Now we’ve pulled a reverse Galileo. Recently we’ve imaged electron orbits with laser interferometry, an adaptation of a technique used for telescopes to combat earth’s atmosphere. Furthering St. G’s hobby has advanced our eyes in the other direction, see what makes everything.

The next step is to image (sense) protons and neutrons. I know we can do it. What then? Quarks. Gotta catch ‘em all. They are next on the edges of our perception – after all, electrons are quanta – we ought to be able to measure some interacting waveforms down in the center of their orbits. Backscatter electron interferometry? There are, of course, technical details to be overcome. Novel uses of technology will bring needed breakthroughs, it’s just a matter of time and money.
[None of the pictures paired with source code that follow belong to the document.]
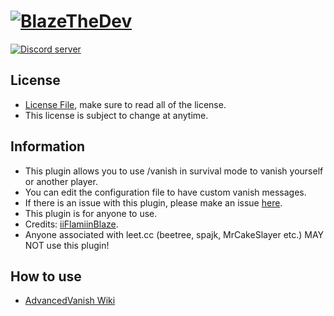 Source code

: # [![BlazeTheDev](https://i.imgur.com/fgVMXSe.png?1)]()

<a href="https://discord.gg/znEsFsG"><img src="https://discordapp.com/api/guilds/425712766687510528/embed.png" alt="Discord server"/></a> 

## License
* [License File](https://github.com/iiFlamiinBlaze/AdvancedVanish/blob/master/LICENSE), make sure to read all of the license.
* This license is subject to change at anytime.

## Information
* This plugin allows you to use /vanish in survival mode to vanish yourself or another player.
* You can edit the configuration file to have custom vanish messages.
* If there is an issue with this plugin, please make an issue [here](https://github.com/iiFlamiinBlaze/AdvancedVanish/issues).
* This plugin is for anyone to use.
* Credits: [iiFlamiinBlaze](https://github.com/iiFlamiinBlaze).
* Anyone associated with leet.cc (beetree, spajk, MrCakeSlayer etc.) MAY NOT use this plugin!

## How to use
* [AdvancedVanish Wiki](https://github.com/iiFlamiinBlaze/AdvancedVanish/wiki) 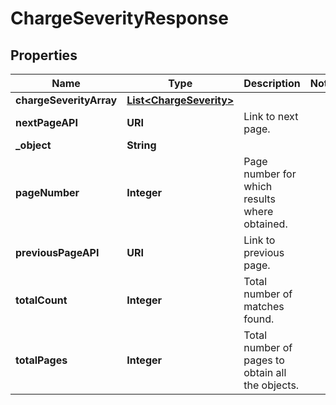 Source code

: 

# ChargeSeverityResponse


## Properties

| Name | Type | Description | Notes |
|------------ | ------------- | ------------- | -------------|
|**chargeSeverityArray** | [**List&lt;ChargeSeverity&gt;**](ChargeSeverity.md) |  |  |
|**nextPageAPI** | **URI** | Link to next page. |  |
|**_object** | **String** |  |  |
|**pageNumber** | **Integer** | Page number for which results where obtained. |  |
|**previousPageAPI** | **URI** | Link to previous page. |  |
|**totalCount** | **Integer** | Total number of matches found. |  |
|**totalPages** | **Integer** | Total number of pages to obtain all the objects. |  |



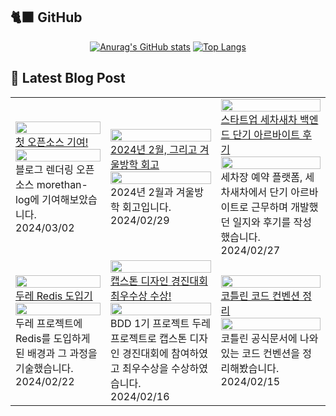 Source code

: 

## 🐈‍⬛ GitHub

<div align = "center">
  
[![Anurag's GitHub stats](https://github-readme-stats.vercel.app/api?username=shkisme&rank_icon=github&include_all_commits=true&count_private=true&show_icons=true&theme=shades-of-purple&show=reviews,discussions_started,discussions_answered,prs_merged,prs_merged_percentage)](https://github.com/anuraghazra/github-readme-stats) 
[![Top Langs](https://github-readme-stats.vercel.app/api/top-langs/?username=shkisme&layout=donut&theme=shades-of-purple&langs_count=6&private=true&exclude_repo=Embedded-term)](https://github.com/anuraghazra/github-readme-stats)
  
</div>



## 📝 Latest Blog Post
<table><tbody><tr>

<td>
    <a href="https://shkisme.vercel.app/my-first-open-source-contribution">
        <img width="100%" src="https://www.notion.so/image/https%3A%2F%2Fprod-files-secure.s3.us-west-2.amazonaws.com%2Fb3f19c7d-afbd-41bb-a565-6804c04eb34f%2F7599a78d-0764-404e-8e31-a3bcce88070f%2FUntitled.png?table=block&id=1164db20-2210-4be5-90f3-d3c1be58b2f8&cache=v2"/><br/>
        <div>첫 오픈소스 기여!</div>
    </a>
    <div><div><img src="https://www.notion.so/image/https%3A%2F%2Fprod-files-secure.s3.us-west-2.amazonaws.com%2Fb3f19c7d-afbd-41bb-a565-6804c04eb34f%2F7599a78d-0764-404e-8e31-a3bcce88070f%2FUntitled.png?table=block&amp;id=1164db20-2210-4be5-90f3-d3c1be58b2f8&amp;cache=v2" style="width: 100%;" /><div>블로그 렌더링 오픈소스 morethan-log에 기여해보았습니다.</div></div></div>
    <div>2024/03/02</div>
</td>

<td>
    <a href="https://shkisme.vercel.app/2024-02-log">
        <img width="100%" src="https://og-image-korean.vercel.app/"/><br/>
        <div>2024년 2월, 그리고 겨울방학 회고</div>
    </a>
    <div><div><img src="https://og-image-korean.vercel.app/" style="width: 100%;" /><div>2024년 2월과 겨울방학 회고입니다.</div></div></div>
    <div>2024/02/29</div>
</td>

<td>
    <a href="https://shkisme.vercel.app/wash-car-new-car-part-time-job">
        <img width="100%" src="https://www.notion.so/image/https%3A%2F%2Fprod-files-secure.s3.us-west-2.amazonaws.com%2Fb3f19c7d-afbd-41bb-a565-6804c04eb34f%2F425d7ba5-89e6-43c8-9409-da799e4ec887%2FDevTools_Slug.png?table=block&id=8b889b6c-bcf3-4f28-864a-e7bed6d3e179&cache=v2"/><br/>
        <div>스타트업 세차새차 백엔드 단기 아르바이트 후기</div>
    </a>
    <div><div><img src="https://www.notion.so/image/https%3A%2F%2Fprod-files-secure.s3.us-west-2.amazonaws.com%2Fb3f19c7d-afbd-41bb-a565-6804c04eb34f%2F425d7ba5-89e6-43c8-9409-da799e4ec887%2FDevTools_Slug.png?table=block&amp;id=8b889b6c-bcf3-4f28-864a-e7bed6d3e179&amp;cache=v2" style="width: 100%;" /><div>세차장 예약 플랫폼, 세차새차에서 단기 아르바이트로 근무하며 개발했던 일지와 후기를 작성했습니다.</div></div></div>
    <div>2024/02/27</div>
</td>

</tr>
<tr>

<td>
    <a href="https://shkisme.vercel.app/doore-redis">
        <img width="100%" src="https://og-image-korean.vercel.app/"/><br/>
        <div>두레 Redis 도입기</div>
    </a>
    <div><div><img src="https://og-image-korean.vercel.app/" style="width: 100%;" /><div>두레 프로젝트에 Redis를 도입하게 된 배경과 그 과정을 기술했습니다.</div></div></div>
    <div>2024/02/22</div>
</td>

<td>
    <a href="https://shkisme.vercel.app/capstone-design-awards">
        <img width="100%" src="https://www.notion.so/image/https%3A%2F%2Fprod-files-secure.s3.us-west-2.amazonaws.com%2Fb3f19c7d-afbd-41bb-a565-6804c04eb34f%2Fc9694dd5-94c0-44a0-9526-377dfebcbeeb%2FIMG_2778.jpg?table=block&id=ce6b9093-b30b-4771-b07d-df9e3ddc4d0b&cache=v2"/><br/>
        <div>캡스톤 디자인 경진대회 최우수상 수상!</div>
    </a>
    <div><div><img src="https://www.notion.so/image/https%3A%2F%2Fprod-files-secure.s3.us-west-2.amazonaws.com%2Fb3f19c7d-afbd-41bb-a565-6804c04eb34f%2Fc9694dd5-94c0-44a0-9526-377dfebcbeeb%2FIMG_2778.jpg?table=block&amp;id=ce6b9093-b30b-4771-b07d-df9e3ddc4d0b&amp;cache=v2" style="width: 100%;" /><div>BDD 1기 프로젝트 두레 프로젝트로 캡스톤 디자인 경진대회에 참여하였고 최우수상을 수상하였습니다.</div></div></div>
    <div>2024/02/16</div>
</td>

<td>
    <a href="https://shkisme.vercel.app/kotlin-code-convention">
        <img width="100%" src="https://og-image-korean.vercel.app/"/><br/>
        <div>코틀린 코드 컨벤션 정리</div>
    </a>
    <div><div><img src="https://og-image-korean.vercel.app/" style="width: 100%;" /><div>코틀린 공식문서에 나와있는 코드 컨벤션을 정리해봤습니다.</div></div></div>
    <div>2024/02/15</div>
</td>
</tr></tbody></table>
If history has taught us anything, once we see a thing, we can manipulate a thing with tools (caveat: see a thing within reasonable reach of us, I’m not claiming anything extra-solar here). Sometimes we don’t even need to see a thing to manipulate it – chemical reactions take care of themselves (via rearranging electron bonds), but compared to advanced nanoscale engineering, gross chemistry is like going to the health food store for your cancer treatment. We can already “see” these particles in high-energy reactors, but this isn’t really an “in-the-wild” view of things, it’s an “in-the-explosion” of things. Not very convenient for manipulation of nucleic particles.

Some day we will pry them apart more efficiently, put them back together in interesting ways. Life is about exploration and adaptation. Eventually we will learn to adapt atoms of one time into atoms of other, more useful types, and probably discover ever more novel forms of matter.

Can there really be limits, if we are approaching infinity every new day?